▶ Work to be completed: Whenever the word "with" turns up in a line of the data below, copy that line.

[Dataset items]
════════════════════
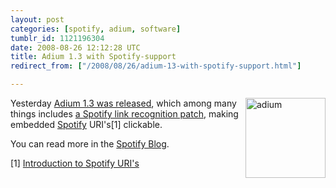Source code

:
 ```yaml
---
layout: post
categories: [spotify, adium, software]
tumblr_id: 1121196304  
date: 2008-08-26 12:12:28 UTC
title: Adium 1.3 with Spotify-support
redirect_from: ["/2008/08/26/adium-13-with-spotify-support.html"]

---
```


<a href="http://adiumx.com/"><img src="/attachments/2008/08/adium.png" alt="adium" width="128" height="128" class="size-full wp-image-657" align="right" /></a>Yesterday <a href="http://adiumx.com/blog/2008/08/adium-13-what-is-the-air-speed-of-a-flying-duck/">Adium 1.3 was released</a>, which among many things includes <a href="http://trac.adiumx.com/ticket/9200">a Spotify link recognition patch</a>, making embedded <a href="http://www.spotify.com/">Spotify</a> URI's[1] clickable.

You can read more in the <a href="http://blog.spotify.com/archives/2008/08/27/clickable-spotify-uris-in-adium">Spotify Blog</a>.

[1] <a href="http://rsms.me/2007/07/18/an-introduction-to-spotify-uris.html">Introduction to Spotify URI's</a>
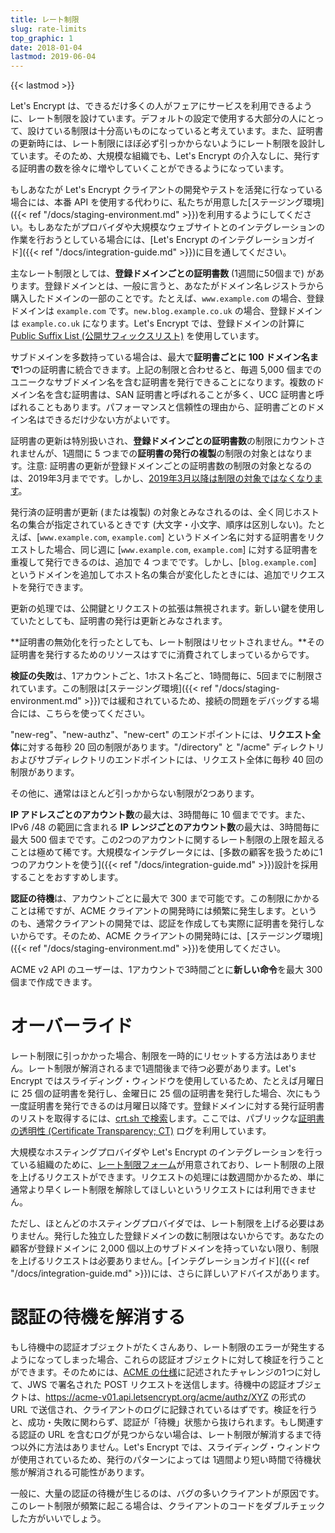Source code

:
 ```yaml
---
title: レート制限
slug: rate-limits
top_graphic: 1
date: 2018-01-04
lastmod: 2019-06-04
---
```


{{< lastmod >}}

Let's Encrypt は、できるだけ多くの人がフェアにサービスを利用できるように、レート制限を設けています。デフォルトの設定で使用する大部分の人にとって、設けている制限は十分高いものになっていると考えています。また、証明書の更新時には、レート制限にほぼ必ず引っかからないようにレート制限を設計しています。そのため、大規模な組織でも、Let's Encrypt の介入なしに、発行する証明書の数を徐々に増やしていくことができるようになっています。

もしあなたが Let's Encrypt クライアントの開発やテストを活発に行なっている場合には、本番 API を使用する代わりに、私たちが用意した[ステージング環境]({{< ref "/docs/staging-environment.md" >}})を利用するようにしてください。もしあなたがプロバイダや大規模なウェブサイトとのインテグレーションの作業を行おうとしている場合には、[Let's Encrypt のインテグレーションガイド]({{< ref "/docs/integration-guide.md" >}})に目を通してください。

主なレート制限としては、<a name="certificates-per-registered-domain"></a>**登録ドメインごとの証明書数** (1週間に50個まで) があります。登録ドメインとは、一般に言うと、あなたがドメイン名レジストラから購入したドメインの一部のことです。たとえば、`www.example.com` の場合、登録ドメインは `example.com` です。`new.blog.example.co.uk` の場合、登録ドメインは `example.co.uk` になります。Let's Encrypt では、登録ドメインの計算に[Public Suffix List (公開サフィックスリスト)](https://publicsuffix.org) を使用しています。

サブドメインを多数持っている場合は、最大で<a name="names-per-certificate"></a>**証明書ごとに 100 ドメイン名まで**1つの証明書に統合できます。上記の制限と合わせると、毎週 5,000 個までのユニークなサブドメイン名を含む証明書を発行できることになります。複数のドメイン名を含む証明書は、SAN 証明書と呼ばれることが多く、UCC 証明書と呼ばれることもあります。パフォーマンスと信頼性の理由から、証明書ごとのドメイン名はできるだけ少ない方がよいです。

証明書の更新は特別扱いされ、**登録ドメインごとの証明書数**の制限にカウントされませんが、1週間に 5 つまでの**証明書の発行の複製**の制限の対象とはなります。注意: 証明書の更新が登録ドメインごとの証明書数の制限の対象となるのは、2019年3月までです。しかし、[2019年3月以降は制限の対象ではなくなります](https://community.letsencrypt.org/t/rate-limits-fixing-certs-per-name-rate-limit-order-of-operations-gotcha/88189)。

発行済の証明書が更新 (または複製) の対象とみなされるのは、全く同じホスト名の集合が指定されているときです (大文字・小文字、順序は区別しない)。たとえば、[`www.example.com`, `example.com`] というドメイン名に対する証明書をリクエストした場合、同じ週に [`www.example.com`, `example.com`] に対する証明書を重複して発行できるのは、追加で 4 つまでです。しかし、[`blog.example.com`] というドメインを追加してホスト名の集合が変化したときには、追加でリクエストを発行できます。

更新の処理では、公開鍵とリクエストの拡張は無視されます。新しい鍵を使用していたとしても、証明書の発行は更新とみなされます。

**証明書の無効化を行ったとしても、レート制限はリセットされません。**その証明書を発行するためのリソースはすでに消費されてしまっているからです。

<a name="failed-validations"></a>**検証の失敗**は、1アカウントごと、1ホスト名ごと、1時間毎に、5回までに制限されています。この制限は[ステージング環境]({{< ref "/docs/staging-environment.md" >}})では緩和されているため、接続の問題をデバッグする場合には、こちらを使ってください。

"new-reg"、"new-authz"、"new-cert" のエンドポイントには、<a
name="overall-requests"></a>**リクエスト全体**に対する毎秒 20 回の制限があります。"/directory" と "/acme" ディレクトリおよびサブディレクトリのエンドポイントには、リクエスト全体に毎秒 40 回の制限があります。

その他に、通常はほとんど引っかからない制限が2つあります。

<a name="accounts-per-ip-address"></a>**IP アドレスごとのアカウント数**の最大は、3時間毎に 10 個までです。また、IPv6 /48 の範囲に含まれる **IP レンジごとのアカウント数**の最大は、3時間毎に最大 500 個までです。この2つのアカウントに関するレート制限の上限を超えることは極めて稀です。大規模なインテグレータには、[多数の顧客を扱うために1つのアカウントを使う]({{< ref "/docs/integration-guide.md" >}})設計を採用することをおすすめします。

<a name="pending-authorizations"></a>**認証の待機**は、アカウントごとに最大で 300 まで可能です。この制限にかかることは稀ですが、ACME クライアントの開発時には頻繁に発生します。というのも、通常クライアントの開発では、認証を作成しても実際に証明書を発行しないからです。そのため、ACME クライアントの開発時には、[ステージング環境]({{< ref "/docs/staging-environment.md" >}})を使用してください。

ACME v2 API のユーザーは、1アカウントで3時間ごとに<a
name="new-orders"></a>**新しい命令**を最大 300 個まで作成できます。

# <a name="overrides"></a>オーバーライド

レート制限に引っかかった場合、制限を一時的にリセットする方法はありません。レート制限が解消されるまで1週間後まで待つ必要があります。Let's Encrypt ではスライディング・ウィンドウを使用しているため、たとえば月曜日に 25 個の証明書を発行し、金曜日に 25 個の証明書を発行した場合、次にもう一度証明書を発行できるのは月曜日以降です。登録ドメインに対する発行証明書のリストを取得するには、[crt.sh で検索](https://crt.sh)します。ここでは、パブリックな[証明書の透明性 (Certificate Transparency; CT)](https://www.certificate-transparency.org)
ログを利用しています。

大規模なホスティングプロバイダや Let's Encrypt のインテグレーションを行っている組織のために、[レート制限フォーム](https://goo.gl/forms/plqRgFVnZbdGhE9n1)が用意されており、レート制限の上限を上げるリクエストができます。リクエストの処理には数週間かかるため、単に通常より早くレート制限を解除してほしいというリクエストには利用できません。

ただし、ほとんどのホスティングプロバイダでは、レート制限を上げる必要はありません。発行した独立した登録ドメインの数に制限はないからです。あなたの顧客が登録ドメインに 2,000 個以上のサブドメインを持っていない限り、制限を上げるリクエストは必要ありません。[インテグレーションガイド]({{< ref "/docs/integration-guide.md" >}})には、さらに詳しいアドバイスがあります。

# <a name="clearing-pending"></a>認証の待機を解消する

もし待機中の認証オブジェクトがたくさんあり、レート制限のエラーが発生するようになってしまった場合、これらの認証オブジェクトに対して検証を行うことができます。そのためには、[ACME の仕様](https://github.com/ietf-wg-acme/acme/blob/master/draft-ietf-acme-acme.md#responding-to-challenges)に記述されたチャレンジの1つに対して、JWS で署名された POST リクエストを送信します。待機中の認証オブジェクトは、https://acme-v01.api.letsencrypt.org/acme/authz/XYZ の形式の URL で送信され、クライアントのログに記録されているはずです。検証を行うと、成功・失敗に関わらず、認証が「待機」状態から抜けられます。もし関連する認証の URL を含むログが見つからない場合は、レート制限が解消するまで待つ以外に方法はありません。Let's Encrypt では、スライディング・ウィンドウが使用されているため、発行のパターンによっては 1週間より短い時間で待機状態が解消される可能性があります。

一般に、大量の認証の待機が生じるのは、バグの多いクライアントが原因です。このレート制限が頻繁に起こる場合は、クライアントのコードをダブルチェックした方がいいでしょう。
════════════════════
▶ Answer box:
title: Adium 1.3 with Spotify-support
redirect_from: ["/2008/08/26/adium-13-with-spotify-support.html"]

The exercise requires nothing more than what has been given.